»»
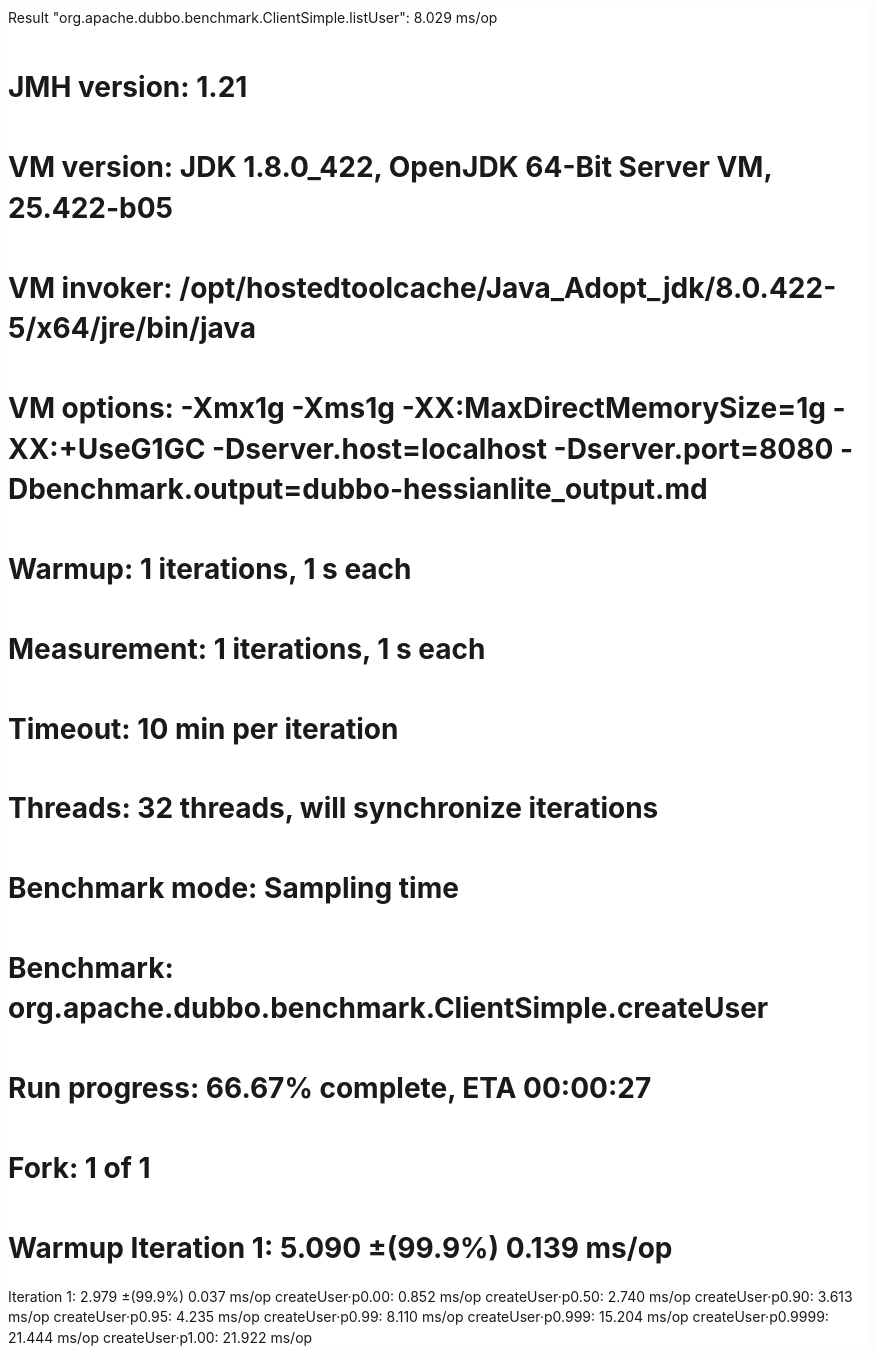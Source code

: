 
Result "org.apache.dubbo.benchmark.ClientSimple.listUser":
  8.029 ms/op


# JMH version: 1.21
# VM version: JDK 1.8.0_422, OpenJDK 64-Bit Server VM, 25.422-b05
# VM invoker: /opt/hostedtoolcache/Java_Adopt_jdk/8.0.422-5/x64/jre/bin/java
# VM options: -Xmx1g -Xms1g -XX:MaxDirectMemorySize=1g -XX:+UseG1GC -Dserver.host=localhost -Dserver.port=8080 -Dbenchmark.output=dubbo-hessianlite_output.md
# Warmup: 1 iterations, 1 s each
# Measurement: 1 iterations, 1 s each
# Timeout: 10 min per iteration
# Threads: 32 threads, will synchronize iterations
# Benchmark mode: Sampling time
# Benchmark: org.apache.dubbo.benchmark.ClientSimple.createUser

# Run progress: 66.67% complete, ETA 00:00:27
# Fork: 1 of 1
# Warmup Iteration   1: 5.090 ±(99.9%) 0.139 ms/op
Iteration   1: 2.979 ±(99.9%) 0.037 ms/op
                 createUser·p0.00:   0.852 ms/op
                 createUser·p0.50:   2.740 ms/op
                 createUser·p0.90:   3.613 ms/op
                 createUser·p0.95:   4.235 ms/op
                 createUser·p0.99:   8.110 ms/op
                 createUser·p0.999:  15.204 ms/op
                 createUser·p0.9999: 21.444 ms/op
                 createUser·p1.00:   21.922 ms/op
««
»»
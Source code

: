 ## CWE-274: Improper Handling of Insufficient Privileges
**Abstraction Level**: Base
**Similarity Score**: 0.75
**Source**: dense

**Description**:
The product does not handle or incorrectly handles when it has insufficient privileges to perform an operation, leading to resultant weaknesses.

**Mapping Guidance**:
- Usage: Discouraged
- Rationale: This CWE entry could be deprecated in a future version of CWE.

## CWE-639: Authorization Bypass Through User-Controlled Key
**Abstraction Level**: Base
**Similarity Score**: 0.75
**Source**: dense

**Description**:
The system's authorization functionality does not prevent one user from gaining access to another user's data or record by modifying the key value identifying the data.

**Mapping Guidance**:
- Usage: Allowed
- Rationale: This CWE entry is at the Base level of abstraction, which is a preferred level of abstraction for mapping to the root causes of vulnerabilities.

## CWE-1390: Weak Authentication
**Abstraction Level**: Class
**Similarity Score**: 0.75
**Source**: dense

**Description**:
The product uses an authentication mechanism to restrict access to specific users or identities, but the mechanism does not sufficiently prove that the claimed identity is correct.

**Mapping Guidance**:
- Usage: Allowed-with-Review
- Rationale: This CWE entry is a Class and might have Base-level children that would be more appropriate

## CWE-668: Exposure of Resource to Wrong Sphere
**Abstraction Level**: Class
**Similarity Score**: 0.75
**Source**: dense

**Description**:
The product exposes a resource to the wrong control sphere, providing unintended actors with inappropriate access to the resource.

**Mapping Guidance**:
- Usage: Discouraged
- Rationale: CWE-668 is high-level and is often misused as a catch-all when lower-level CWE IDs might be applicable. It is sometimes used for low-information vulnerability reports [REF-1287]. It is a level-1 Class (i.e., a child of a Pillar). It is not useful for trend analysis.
««
»»
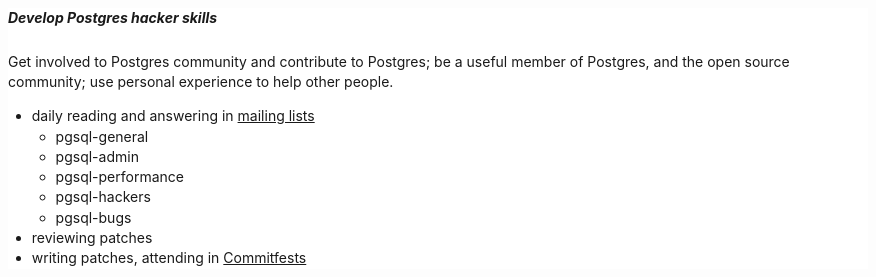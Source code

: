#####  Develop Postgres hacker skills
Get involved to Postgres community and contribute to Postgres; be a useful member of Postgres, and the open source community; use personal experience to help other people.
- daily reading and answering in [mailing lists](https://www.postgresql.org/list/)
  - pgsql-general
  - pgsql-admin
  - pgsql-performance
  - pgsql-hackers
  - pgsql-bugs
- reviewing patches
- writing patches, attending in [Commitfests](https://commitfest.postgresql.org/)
««
## Action item
In the listing above, find each line with "patches" and copy it.

## Written answer
- reviewing patches
- writing patches, attending in [Commitfests](https://commitfest.postgresql.org/)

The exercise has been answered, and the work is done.